I dispatched the goats to guard the entry..... note to self...we need more goats....and maybe some attack sheep... they didn't have a chance against the dog....

I've been pretty lucky sending out little firecrackers, and getting other people to send little firecrackers for me...for the most part I can stay off the radar. Well...no more worries because there is a crater lake where the house was and the river that ran around the house is filling it up.

I've had a few conversations online and over the phone with the sender. This guy has made it through more adversity than most of us will ever see. In spite of all that, he remains positive and hopeful. The world needs more of him.... aside from that don't let him fool you...he can bring the thunder from the heavens and the fire off the mountain all the way from Mud Lick Ky....

This is one of those ********, where the term is of endearment and pride. :smile2: This type of ******* knows that cain't and ain't are not in the dictionary!:wink2:
@Sophie0503 blew the doors off. There's a tear in my eye (aside from the pain and devestation tears of the carnage) from the included personal note. I can't top it. It was from the heart...

Mike....the lighter was too much....the top shelf cigars (all of them in my wheelhouse!).....well I don't have the words to say thank you so I'll just have to plot my revenge..


----------



## Scotchpig (Apr 8, 2018)

Well played @Sophie0503

Sent from my iPhone using Tapatalk


----------



## Sophie0503 (Jan 20, 2018)

Sophie done it brother my hands were tied.. lol well that why she did ask if you had a welder to fix your mailbox back... LOL!!! I’ll edit mu post again, i’ve read the VERY kind words you spoke about meabiut 10 times now ,that was very nice brother, I won’t go into great detail but that night I called I was reaching out for help, I was in the dark, the very KIND words you spoke to me lit up the darkness like a light switch. There’s many of those words that i’ll carry with me for life because they brought me outtta the dark and into the light again, I can’t thank you enough for being there for me that night. You didn’t know it but you truly saved me. Thank you a million sir. Sent with VERY MUCH RESPECT... mike & Sophie 🙂


----------



## PTAaron (Sep 1, 2017)

Nice hit!
Love the note.


----------



## Fusion (Apr 5, 2017)

Wow, helluva hit there @Sophie0503 :thumb:


----------



## blackrabbit (Jan 29, 2017)

Awesome!! :thumb:


----------



## BigPuffer (Nov 4, 2017)

Karma bruh.
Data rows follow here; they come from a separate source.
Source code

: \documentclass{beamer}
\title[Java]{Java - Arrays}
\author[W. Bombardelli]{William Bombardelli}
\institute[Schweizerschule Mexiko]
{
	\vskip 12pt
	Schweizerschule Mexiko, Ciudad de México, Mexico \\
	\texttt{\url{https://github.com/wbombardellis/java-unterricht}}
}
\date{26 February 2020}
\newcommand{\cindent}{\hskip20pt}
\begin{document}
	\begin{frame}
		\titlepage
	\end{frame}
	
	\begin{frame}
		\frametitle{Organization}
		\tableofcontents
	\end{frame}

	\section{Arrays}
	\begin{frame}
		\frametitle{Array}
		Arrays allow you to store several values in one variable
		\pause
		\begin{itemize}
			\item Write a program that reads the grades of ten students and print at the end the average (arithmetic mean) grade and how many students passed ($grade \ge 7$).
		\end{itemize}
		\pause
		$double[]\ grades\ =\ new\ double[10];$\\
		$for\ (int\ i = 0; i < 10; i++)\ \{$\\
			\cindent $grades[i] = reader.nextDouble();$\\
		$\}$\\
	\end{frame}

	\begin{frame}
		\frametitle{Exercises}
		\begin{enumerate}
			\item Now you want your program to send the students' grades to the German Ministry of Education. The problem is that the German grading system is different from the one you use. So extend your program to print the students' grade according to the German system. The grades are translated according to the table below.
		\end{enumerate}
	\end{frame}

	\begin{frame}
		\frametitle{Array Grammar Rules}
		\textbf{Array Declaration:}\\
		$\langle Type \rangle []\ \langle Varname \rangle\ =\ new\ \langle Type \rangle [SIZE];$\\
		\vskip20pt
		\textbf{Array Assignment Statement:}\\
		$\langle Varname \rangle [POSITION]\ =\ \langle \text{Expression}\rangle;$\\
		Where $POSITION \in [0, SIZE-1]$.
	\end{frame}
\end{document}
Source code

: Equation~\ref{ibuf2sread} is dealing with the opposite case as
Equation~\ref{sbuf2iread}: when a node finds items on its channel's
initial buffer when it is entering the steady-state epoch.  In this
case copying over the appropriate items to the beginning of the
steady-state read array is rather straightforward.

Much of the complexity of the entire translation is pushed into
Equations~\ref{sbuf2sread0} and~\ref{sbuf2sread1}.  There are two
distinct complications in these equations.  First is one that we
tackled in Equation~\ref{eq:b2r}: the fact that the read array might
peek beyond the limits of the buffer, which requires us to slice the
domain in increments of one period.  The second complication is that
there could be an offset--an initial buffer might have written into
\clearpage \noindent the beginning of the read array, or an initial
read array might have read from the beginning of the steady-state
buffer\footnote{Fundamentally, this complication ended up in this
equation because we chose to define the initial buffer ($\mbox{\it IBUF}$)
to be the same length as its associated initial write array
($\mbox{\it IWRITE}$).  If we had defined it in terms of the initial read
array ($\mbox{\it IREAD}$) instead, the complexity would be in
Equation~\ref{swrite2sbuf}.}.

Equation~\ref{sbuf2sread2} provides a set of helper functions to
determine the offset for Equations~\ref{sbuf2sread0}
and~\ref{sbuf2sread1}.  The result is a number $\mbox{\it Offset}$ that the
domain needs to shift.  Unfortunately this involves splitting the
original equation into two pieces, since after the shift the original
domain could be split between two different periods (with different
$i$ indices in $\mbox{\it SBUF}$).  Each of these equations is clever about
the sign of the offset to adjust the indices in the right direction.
Nice hit!


----------



## Kidvegas (Oct 17, 2016)

Damn! Great assortment of cigars bro, well done!


Sent from my Recliner


----------



## Matfam1 (Oct 13, 2017)

nice work Sophie....


----------



## Matt_21 (May 15, 2014)

Great hit on a great brother!
Very nice!


----------



## Piper (Nov 30, 2008)

Very heartfelt exchange between two super gentlemen. The massive bomb is almost beside the point!


----------



## Sophie0503 (Jan 20, 2018)

Piper said:


> Very heartfelt exchange between two super gentlemen. The massive bomb is almost beside the point!


 @Piper you're right buddy ole hickorynut really came through that night, thank the lord brother...


----------



## msmith1986 (Apr 24, 2017)

Nicely done Mike. It has been said a lot, nothing can be much better than this dysfunctional family we have here. Much respect to you both.
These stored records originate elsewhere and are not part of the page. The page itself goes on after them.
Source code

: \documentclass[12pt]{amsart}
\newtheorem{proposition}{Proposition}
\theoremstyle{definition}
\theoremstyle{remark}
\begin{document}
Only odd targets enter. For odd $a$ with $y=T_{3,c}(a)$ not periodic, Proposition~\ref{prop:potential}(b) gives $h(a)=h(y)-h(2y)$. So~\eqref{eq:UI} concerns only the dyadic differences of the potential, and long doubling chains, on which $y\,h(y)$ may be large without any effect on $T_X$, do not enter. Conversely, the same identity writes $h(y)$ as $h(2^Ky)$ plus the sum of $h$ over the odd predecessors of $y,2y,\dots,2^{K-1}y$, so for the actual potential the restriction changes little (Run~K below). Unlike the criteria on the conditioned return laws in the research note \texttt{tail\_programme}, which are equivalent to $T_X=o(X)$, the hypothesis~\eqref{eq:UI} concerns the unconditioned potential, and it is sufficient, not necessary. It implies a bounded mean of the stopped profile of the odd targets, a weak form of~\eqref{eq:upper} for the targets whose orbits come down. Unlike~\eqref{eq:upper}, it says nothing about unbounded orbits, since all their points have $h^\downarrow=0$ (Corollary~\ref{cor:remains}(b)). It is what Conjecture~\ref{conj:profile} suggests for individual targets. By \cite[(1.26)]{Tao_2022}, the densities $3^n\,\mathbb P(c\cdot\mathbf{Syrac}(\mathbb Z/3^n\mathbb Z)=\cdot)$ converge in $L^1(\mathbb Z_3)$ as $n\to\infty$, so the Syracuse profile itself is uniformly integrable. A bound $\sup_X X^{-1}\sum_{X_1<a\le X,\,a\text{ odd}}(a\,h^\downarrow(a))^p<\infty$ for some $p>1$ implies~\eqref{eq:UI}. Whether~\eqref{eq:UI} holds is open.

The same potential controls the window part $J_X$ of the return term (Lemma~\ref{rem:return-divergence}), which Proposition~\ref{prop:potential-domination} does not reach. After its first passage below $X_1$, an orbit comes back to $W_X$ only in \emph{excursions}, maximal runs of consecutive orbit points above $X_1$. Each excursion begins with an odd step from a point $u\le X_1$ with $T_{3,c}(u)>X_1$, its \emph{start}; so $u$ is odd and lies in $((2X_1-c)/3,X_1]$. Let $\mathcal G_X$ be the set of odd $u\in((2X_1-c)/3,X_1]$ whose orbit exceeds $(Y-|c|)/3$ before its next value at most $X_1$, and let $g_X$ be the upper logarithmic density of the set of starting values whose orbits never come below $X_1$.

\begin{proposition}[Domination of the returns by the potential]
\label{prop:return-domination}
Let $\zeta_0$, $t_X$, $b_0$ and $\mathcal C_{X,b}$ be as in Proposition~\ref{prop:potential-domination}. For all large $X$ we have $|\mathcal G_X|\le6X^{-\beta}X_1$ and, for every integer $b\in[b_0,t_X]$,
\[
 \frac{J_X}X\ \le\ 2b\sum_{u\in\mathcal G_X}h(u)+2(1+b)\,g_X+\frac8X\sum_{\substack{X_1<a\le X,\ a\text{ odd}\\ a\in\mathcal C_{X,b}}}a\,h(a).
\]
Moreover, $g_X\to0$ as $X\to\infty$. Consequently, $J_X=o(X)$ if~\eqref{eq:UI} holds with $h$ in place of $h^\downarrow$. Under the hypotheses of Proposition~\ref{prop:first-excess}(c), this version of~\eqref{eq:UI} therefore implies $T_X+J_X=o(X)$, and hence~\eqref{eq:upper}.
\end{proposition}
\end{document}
Sent from my LG-H830 using Tapatalk


----------



## huffer33 (Jun 13, 2017)

Awesome stuff!


----------



## OneStrangeOne (Sep 10, 2016)

A great gesture, and an awesome bomb!


----------



## Navistar (May 24, 2016)

i love it


----------



## Alrightdriver (May 2, 2017)

Now that's laying down the law right there!
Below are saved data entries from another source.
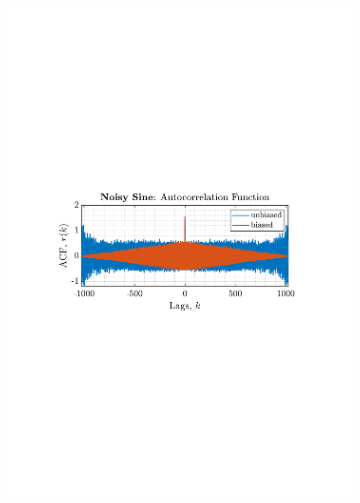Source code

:\documentclass[12pt]{article}
\begin{document}
	\begin{figure}[H]
		\centering
		\begin{subfigure}{0.49\textwidth}
			\centering
			\includegraphics[trim={2.2cm 11cm 3.15cm  11.2cm}, clip, width=\textwidth]{../MATLAB/figures/q1_3a_fig04.pdf} 
		\end{subfigure}
		\begin{subfigure}{0.49\textwidth}
			\centering

\end{subfigure}
\end{figure}
\end{document}
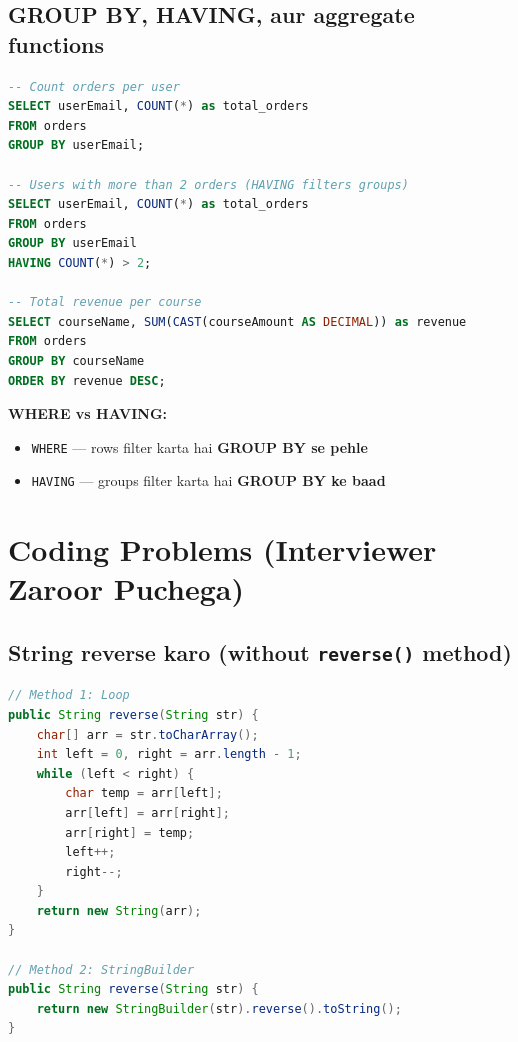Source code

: \documentclass[12pt,a4paper]{article}
\begin{document}
\subsection{GROUP BY, HAVING, aur aggregate functions}

\begin{answerbox}
\begin{lstlisting}[language=SQL]
-- Count orders per user
SELECT userEmail, COUNT(*) as total_orders 
FROM orders 
GROUP BY userEmail;

-- Users with more than 2 orders (HAVING filters groups)
SELECT userEmail, COUNT(*) as total_orders 
FROM orders 
GROUP BY userEmail 
HAVING COUNT(*) > 2;

-- Total revenue per course
SELECT courseName, SUM(CAST(courseAmount AS DECIMAL)) as revenue 
FROM orders 
GROUP BY courseName 
ORDER BY revenue DESC;
\end{lstlisting}
\textbf{WHERE vs HAVING:}
\begin{itemize}
    \item \texttt{WHERE} --- rows filter karta hai \textbf{GROUP BY se pehle}
    \item \texttt{HAVING} --- groups filter karta hai \textbf{GROUP BY ke baad}
\end{itemize}
\end{answerbox}

\section{Coding Problems (Interviewer Zaroor Puchega)}

\setcounter{subsection}{76}

\subsection{String reverse karo (without \texttt{reverse()} method)}

\begin{answerbox}
\begin{lstlisting}[language=Java]
// Method 1: Loop
public String reverse(String str) {
    char[] arr = str.toCharArray();
    int left = 0, right = arr.length - 1;
    while (left < right) {
        char temp = arr[left];
        arr[left] = arr[right];
        arr[right] = temp;
        left++;
        right--;
    }
    return new String(arr);
}

// Method 2: StringBuilder
public String reverse(String str) {
    return new StringBuilder(str).reverse().toString();
}
\end{lstlisting}
\end{answerbox}
\end{document}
Sent from my SM-S727VL using Tapatalk


----------



## csk415 (Sep 6, 2016)

Damn that’s a sweet hit. Love that lighter. I’ve been eye balling one. Keep waiting for them to go on sale.


----------



## LeatherNeck (Feb 8, 2017)

Wow! Nice work you two!


----------



## WNYTony (Feb 12, 2014)

Unbelievable hit !


----------



## ebnash (Mar 5, 2017)

For a 1st Bomb, Sophie didn't mess around. No survivors, no witnesses.


----------